Problem statement: Your answer should be one number, namely how many lines in the listing below include the word "actually".

Given data:
+ + + + +
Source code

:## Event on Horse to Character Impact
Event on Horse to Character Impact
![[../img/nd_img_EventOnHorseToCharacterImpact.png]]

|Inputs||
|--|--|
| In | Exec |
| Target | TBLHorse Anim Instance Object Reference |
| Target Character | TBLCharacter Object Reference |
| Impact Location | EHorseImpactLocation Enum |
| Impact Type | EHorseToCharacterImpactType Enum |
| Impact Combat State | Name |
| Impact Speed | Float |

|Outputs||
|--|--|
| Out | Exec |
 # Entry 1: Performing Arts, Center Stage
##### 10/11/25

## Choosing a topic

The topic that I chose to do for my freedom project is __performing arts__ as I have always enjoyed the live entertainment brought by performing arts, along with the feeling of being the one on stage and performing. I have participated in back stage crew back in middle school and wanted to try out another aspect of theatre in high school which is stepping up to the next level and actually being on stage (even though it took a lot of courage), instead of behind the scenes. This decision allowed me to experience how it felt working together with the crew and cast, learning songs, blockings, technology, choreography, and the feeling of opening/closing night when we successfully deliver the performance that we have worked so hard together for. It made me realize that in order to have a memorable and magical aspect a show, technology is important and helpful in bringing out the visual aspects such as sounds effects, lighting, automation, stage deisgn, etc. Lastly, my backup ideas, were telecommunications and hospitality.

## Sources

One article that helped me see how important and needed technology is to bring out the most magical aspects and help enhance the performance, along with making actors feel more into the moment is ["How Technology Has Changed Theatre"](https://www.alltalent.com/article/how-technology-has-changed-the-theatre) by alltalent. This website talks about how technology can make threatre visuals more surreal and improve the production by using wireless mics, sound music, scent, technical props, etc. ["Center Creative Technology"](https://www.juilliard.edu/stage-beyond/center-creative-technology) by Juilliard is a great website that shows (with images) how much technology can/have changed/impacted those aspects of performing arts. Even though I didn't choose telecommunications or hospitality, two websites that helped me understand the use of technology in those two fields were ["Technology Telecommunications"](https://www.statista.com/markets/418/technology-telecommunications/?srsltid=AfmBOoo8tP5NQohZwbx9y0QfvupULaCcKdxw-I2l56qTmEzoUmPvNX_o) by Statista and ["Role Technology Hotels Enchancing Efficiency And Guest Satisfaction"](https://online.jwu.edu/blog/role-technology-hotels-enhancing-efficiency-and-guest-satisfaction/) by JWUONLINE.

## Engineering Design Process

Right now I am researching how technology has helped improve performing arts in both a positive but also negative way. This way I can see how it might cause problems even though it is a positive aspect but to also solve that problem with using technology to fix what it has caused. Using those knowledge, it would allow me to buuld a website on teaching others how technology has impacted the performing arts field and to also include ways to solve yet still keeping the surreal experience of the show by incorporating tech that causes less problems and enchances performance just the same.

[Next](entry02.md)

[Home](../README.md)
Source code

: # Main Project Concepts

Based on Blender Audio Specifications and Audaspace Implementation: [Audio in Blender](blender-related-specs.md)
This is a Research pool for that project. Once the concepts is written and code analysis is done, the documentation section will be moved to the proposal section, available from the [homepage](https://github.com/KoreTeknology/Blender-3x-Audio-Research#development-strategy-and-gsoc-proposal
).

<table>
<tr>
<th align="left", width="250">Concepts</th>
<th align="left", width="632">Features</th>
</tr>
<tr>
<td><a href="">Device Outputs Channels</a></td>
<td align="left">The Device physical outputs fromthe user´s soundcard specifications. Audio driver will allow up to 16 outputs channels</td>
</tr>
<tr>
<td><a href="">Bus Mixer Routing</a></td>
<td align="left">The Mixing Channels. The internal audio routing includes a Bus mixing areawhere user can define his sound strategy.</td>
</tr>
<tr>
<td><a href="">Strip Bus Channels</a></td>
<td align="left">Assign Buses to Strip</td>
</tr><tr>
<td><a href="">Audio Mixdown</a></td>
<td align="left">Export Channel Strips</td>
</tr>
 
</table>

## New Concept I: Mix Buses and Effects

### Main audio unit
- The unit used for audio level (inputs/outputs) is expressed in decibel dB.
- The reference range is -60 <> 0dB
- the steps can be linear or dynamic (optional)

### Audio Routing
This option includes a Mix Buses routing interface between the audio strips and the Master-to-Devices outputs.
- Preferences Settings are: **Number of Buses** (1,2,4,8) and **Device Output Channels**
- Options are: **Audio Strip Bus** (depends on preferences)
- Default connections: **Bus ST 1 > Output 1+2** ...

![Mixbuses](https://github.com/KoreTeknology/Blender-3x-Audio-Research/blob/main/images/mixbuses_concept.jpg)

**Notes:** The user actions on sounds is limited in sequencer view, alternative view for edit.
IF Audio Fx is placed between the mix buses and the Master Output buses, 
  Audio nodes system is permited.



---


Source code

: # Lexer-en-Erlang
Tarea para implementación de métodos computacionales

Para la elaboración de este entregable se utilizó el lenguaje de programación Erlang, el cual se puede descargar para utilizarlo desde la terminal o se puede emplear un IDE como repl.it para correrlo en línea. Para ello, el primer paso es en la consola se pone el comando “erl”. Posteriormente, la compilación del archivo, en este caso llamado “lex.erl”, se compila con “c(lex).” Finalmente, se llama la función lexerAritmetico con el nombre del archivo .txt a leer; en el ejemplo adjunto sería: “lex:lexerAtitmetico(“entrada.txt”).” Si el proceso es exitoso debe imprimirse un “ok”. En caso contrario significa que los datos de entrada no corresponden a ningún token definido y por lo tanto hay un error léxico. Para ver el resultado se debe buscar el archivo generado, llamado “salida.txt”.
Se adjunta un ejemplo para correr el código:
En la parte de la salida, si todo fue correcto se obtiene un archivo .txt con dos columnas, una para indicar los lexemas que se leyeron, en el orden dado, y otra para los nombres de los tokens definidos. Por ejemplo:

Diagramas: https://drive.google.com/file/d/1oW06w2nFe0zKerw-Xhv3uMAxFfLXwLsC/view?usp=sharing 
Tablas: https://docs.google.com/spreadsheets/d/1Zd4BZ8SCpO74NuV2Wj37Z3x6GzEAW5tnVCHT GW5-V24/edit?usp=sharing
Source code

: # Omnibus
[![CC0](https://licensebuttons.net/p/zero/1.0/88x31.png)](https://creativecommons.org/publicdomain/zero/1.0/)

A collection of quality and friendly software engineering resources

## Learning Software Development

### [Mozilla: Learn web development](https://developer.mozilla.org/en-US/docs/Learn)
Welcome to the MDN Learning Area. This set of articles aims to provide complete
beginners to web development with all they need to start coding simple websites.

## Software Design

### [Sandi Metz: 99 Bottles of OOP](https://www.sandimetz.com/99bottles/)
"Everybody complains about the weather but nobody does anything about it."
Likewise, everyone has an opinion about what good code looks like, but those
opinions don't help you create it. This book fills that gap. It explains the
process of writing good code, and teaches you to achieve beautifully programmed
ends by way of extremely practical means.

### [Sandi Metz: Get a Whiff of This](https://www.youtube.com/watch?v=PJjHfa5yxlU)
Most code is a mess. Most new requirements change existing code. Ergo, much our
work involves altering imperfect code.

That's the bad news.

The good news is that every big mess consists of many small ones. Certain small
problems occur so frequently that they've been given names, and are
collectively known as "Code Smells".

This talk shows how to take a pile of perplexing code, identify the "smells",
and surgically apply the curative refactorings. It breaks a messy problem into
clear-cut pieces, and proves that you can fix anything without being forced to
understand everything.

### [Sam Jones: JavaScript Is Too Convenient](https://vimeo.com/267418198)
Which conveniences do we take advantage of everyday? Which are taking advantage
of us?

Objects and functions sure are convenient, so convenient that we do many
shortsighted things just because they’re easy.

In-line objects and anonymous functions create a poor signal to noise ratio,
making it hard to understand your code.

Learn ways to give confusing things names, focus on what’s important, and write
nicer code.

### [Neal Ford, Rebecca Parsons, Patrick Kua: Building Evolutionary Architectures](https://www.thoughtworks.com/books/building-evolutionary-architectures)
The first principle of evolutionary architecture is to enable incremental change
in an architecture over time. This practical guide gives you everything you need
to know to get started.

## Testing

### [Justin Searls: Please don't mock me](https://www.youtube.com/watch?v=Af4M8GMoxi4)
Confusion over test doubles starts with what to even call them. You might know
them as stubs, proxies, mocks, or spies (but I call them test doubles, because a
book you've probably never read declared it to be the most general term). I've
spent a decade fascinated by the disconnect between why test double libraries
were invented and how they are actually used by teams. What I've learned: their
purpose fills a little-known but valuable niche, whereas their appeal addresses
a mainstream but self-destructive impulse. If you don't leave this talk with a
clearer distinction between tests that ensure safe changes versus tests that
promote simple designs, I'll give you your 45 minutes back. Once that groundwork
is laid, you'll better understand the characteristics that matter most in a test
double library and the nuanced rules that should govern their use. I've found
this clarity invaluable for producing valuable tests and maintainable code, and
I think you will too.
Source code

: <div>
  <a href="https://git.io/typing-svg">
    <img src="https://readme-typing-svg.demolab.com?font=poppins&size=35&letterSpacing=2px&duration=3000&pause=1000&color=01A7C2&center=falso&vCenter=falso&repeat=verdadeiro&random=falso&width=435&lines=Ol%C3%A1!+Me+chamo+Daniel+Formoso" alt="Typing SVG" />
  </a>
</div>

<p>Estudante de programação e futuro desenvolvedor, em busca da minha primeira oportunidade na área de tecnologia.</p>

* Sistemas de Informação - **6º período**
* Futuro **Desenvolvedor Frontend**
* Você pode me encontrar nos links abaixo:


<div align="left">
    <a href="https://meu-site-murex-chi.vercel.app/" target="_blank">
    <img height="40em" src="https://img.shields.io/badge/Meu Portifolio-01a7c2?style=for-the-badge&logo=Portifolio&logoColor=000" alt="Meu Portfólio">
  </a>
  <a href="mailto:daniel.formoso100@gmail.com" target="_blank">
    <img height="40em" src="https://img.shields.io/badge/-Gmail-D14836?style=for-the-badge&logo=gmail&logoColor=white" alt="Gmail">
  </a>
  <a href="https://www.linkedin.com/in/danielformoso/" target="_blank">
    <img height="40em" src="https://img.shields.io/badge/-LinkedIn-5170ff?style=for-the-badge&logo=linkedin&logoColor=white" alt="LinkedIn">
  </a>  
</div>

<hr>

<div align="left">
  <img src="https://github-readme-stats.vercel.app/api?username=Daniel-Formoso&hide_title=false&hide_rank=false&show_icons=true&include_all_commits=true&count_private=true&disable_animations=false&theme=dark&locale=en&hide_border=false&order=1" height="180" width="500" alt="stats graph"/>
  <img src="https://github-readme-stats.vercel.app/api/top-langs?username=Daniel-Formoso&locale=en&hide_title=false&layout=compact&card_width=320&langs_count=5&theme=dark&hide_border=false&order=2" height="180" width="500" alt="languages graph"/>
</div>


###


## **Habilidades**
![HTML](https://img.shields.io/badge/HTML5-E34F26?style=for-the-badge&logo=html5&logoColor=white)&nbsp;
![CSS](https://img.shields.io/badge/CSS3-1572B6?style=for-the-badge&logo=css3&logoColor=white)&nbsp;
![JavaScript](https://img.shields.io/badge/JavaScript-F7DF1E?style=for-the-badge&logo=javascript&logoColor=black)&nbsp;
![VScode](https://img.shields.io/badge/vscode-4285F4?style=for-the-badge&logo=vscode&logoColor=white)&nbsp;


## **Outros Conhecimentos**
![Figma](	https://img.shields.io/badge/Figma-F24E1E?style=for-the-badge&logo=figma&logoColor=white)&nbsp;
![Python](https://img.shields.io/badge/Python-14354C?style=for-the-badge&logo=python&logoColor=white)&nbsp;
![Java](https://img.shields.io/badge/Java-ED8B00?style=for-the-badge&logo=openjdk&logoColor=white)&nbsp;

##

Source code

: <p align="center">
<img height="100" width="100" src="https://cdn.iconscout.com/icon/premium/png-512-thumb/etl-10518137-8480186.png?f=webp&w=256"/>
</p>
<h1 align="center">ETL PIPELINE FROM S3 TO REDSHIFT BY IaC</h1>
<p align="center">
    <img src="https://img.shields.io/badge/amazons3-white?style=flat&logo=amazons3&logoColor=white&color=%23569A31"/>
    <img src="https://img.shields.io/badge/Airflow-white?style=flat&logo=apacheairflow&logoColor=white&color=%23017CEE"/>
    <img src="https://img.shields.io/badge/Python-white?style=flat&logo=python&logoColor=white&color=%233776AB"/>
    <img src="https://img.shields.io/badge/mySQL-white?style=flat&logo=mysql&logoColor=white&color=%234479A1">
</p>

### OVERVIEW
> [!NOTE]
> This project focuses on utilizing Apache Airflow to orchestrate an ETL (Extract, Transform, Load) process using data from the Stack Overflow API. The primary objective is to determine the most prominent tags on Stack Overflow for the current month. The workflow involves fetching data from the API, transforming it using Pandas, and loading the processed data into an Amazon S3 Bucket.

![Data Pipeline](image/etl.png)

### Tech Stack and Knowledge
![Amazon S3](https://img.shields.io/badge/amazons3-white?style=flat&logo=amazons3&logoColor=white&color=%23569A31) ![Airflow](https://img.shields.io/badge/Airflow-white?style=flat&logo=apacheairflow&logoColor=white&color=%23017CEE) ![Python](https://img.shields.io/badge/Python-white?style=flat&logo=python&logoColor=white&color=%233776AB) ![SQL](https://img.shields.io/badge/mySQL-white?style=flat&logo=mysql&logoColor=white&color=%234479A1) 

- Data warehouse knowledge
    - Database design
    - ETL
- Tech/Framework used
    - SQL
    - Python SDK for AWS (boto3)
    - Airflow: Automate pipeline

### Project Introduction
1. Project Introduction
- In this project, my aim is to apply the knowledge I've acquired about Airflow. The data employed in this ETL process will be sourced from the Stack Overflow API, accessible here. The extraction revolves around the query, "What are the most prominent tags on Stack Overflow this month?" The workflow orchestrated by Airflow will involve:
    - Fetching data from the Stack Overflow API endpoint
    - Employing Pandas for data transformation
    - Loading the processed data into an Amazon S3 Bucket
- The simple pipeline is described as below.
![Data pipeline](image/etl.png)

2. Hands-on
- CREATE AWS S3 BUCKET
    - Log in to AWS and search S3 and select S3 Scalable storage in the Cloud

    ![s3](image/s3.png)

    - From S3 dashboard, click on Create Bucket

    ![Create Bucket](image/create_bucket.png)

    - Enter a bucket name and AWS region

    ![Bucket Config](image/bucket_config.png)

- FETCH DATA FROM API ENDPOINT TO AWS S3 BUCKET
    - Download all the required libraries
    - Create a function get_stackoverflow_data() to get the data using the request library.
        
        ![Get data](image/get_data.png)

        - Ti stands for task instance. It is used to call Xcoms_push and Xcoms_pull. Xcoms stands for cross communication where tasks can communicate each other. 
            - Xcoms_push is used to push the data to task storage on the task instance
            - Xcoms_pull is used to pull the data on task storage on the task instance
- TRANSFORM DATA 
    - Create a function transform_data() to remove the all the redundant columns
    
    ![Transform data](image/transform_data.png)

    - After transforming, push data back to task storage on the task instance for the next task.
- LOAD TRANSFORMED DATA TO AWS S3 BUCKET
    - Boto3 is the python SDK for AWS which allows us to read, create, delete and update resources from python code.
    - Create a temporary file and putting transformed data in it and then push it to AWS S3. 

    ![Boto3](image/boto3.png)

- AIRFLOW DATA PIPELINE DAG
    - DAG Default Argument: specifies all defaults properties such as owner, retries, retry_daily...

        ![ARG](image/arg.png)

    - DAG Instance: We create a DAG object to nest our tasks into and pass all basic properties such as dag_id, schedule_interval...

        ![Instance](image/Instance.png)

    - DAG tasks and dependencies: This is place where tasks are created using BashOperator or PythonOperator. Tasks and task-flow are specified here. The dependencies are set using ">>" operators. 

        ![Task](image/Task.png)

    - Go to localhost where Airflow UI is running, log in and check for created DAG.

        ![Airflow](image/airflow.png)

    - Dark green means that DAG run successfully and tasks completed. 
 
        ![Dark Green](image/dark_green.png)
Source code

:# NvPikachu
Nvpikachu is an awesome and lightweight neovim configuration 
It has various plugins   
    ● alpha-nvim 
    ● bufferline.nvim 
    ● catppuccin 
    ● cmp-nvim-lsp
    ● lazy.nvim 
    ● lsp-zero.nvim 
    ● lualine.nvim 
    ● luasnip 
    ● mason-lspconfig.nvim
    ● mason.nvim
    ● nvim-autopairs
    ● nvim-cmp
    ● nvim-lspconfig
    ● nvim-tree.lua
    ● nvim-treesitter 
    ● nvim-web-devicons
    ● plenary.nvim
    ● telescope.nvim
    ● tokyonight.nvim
+ + + + +
Written answer: 2